> _Activity_
Exact copies of all the lines below are needed, without the pictures.

[Stored data]
===
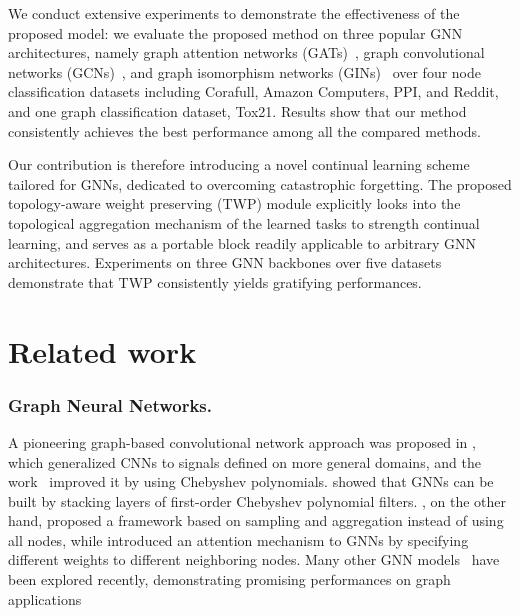 \documentclass[letterpaper]{article} %
\begin{document}
We conduct extensive experiments to 
demonstrate the effectiveness
of the proposed model:
we evaluate the proposed method 
on three popular GNN architectures, 
namely {graph attention networks (GATs)~\cite{velivckovic2017graph}, graph convolutional networks (GCNs)~\cite{kipf2016semi}, and graph isomorphism networks (GINs)~\cite{xu2018powerful}}
over  four node classification datasets including 
Corafull, Amazon Computers, PPI, and Reddit, 
and one graph classification dataset, Tox21.
Results show that our method consistently achieves
the best performance among all the compared methods.

Our contribution is therefore 
introducing a novel
continual learning scheme tailored
for GNNs, dedicated to overcoming  
catastrophic forgetting.
The proposed topology-aware weight preserving (TWP) module
explicitly looks into the topological
aggregation mechanism of the learned tasks
to strength continual learning,
and serves as a portable block 
readily applicable to arbitrary GNN architectures. 
Experiments on three GNN backbones over five datasets
demonstrate that TWP consistently yields 
gratifying performances.





\section{Related work}

\subsubsection{Graph Neural Networks.}
A pioneering graph-based convolutional network approach was proposed in \cite{bruna2013spectral}, which generalized CNNs to signals defined on more general domains, and the work~\cite{defferrard2016convolutional} improved it 
by using Chebyshev polynomials. 
\cite{kipf2016semi} showed that GNNs can be built by stacking layers of first-order Chebyshev polynomial filters.
\cite{hamilton2017inductive}, on the other hand, proposed a framework based on sampling and aggregation instead of using all nodes,
while \cite{velivckovic2017graph} introduced an attention mechanism to GNNs 
by specifying different weights to different  neighboring nodes.
Many other GNN models~\cite{spagan,yang2020factorizable} 
have been explored recently, demonstrating promising performances
on graph applications~\cite{qiu2020hallucinating,WangECCV14} 
\end{document}
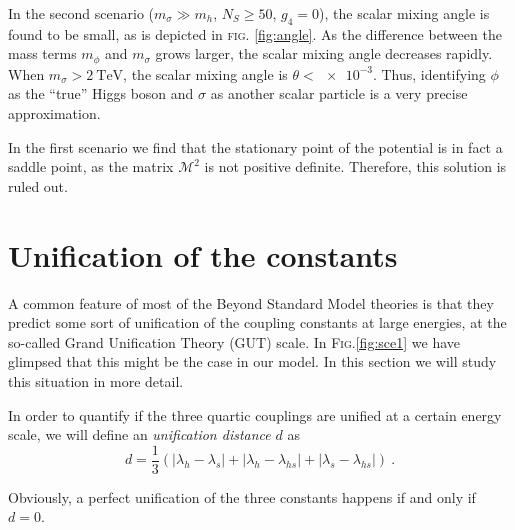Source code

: \documentclass[aps,prd,preprintnumbers,nofootinbibn,twocolumn]{revtex4}
\begin{document}
In the second scenario ($m_\sigma \gg m_h$, $N_S \geq 50$, $g_4=0$), the scalar mixing angle is found to be small, as is depicted in \textsc{fig.} \ref{fig:angle}. As the difference between the mass terms $m_\phi$ and $m_\sigma$ grows larger, the scalar mixing angle decreases rapidly. When $m_\sigma > \SI{2}{\tera\electronvolt}$, the scalar mixing angle is $\theta < \num{e-3}$. Thus, identifying $\phi$ as the ``true'' Higgs boson and $\sigma$ as another scalar particle is a very precise approximation. 

In the first scenario we find that the stationary point of the potential is in fact a saddle point, as the matrix $\mathcal{M}^2$ is not positive definite. Therefore, this solution is ruled out.


\section{Unification of the constants}\label{sec:GUT}

A common feature of most of the Beyond Standard Model theories is that they predict some sort of unification of the coupling constants at large energies, at the so-called Grand Unification Theory (GUT) scale. In \textsc{Fig.}\ref{fig:sce1} we have glimpsed that this might be the case in our model. In this section we will study this situation in more detail.

In order to quantify if the three quartic couplings are unified at a certain energy scale, we will define an \textit{unification distance} $d$ as
\begin{equation}
d = \frac{1}{3}(|\lambda_h - \lambda_s| + |\lambda_h - \lambda_{hs}|+ |\lambda_s - \lambda_{hs}|)\ .
\end{equation}

Obviously, a perfect unification of the three constants happens if and only if $d=0$.
\end{document}
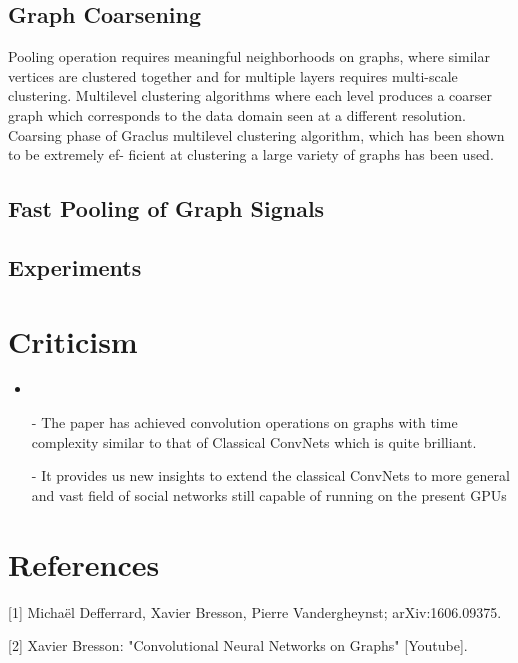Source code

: \documentclass{article}
\begin{document}
\subsection{Graph Coarsening}
Pooling operation requires meaningful neighborhoods on graphs, where similar vertices are
clustered together and for multiple layers requires multi-scale clustering.
Multilevel clustering algorithms where each level produces a coarser graph which corresponds to the data domain seen at a different resolution.
Coarsing phase of Graclus multilevel clustering algorithm, which has been shown to be extremely ef-
ficient at clustering a large variety of graphs has been used.

\subsection{Fast Pooling of Graph Signals}

\subsection{Experiments} 


\section{Criticism}
  \begin{itemize}
    \item 
    \item[-]  The paper has achieved convolution operations on graphs with time complexity similar to that of Classical ConvNets which is quite brilliant.
    \item[-]  It provides us new insights to extend the classical ConvNets to more general and vast field of social networks still capable of running
    on the present GPUs   

   
  \end{itemize} 



\section*{References}

\small

[1] Michaël Defferrard, Xavier Bresson, Pierre Vandergheynst; arXiv:1606.09375.

[2] Xavier Bresson: "Convolutional Neural Networks on Graphs" [Youtube].
\end{document}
===
> _Reply_
 \documentclass[letterpaper]{article} %
\begin{document}
We conduct extensive experiments to 
demonstrate the effectiveness
of the proposed model:
we evaluate the proposed method 
on three popular GNN architectures, 
namely {graph attention networks (GATs)~\cite{velivckovic2017graph}, graph convolutional networks (GCNs)~\cite{kipf2016semi}, and graph isomorphism networks (GINs)~\cite{xu2018powerful}}
over  four node classification datasets including 
Corafull, Amazon Computers, PPI, and Reddit, 
and one graph classification dataset, Tox21.
Results show that our method consistently achieves
the best performance among all the compared methods.

Our contribution is therefore 
introducing a novel
continual learning scheme tailored
for GNNs, dedicated to overcoming  
catastrophic forgetting.
The proposed topology-aware weight preserving (TWP) module
explicitly looks into the topological
aggregation mechanism of the learned tasks
to strength continual learning,
and serves as a portable block 
readily applicable to arbitrary GNN architectures. 
Experiments on three GNN backbones over five datasets
demonstrate that TWP consistently yields 
gratifying performances.





\section{Related work}

\subsubsection{Graph Neural Networks.}
A pioneering graph-based convolutional network approach was proposed in \cite{bruna2013spectral}, which generalized CNNs to signals defined on more general domains, and the work~\cite{defferrard2016convolutional} improved it 
by using Chebyshev polynomials. 
\cite{kipf2016semi} showed that GNNs can be built by stacking layers of first-order Chebyshev polynomial filters.
\cite{hamilton2017inductive}, on the other hand, proposed a framework based on sampling and aggregation instead of using all nodes,
while \cite{velivckovic2017graph} introduced an attention mechanism to GNNs 
by specifying different weights to different  neighboring nodes.
Many other GNN models~\cite{spagan,yang2020factorizable} 
have been explored recently, demonstrating promising performances
on graph applications~\cite{qiu2020hallucinating,WangECCV14} 
\end{document}
Source code

: \documentclass[aps,prd,preprintnumbers,nofootinbibn,twocolumn]{revtex4}
\begin{document}
In the second scenario ($m_\sigma \gg m_h$, $N_S \geq 50$, $g_4=0$), the scalar mixing angle is found to be small, as is depicted in \textsc{fig.} \ref{fig:angle}. As the difference between the mass terms $m_\phi$ and $m_\sigma$ grows larger, the scalar mixing angle decreases rapidly. When $m_\sigma > \SI{2}{\tera\electronvolt}$, the scalar mixing angle is $\theta < \num{e-3}$. Thus, identifying $\phi$ as the ``true'' Higgs boson and $\sigma$ as another scalar particle is a very precise approximation. 

In the first scenario we find that the stationary point of the potential is in fact a saddle point, as the matrix $\mathcal{M}^2$ is not positive definite. Therefore, this solution is ruled out.


\section{Unification of the constants}\label{sec:GUT}

A common feature of most of the Beyond Standard Model theories is that they predict some sort of unification of the coupling constants at large energies, at the so-called Grand Unification Theory (GUT) scale. In \textsc{Fig.}\ref{fig:sce1} we have glimpsed that this might be the case in our model. In this section we will study this situation in more detail.

In order to quantify if the three quartic couplings are unified at a certain energy scale, we will define an \textit{unification distance} $d$ as
\begin{equation}
d = \frac{1}{3}(|\lambda_h - \lambda_s| + |\lambda_h - \lambda_{hs}|+ |\lambda_s - \lambda_{hs}|)\ .
\end{equation}

Obviously, a perfect unification of the three constants happens if and only if $d=0$.
\end{document}
Source code

: \documentclass{article}
\begin{document}
\subsection{Graph Coarsening}
Pooling operation requires meaningful neighborhoods on graphs, where similar vertices are
clustered together and for multiple layers requires multi-scale clustering.
Multilevel clustering algorithms where each level produces a coarser graph which corresponds to the data domain seen at a different resolution.
Coarsing phase of Graclus multilevel clustering algorithm, which has been shown to be extremely ef-
ficient at clustering a large variety of graphs has been used.

\subsection{Fast Pooling of Graph Signals}

\subsection{Experiments} 


\section{Criticism}
  \begin{itemize}
    \item 
    \item[-]  The paper has achieved convolution operations on graphs with time complexity similar to that of Classical ConvNets which is quite brilliant.
    \item[-]  It provides us new insights to extend the classical ConvNets to more general and vast field of social networks still capable of running
    on the present GPUs   

   
  \end{itemize} 



\section*{References}

\small

[1] Michaël Defferrard, Xavier Bresson, Pierre Vandergheynst; arXiv:1606.09375.

[2] Xavier Bresson: "Convolutional Neural Networks on Graphs" [Youtube].
\end{document}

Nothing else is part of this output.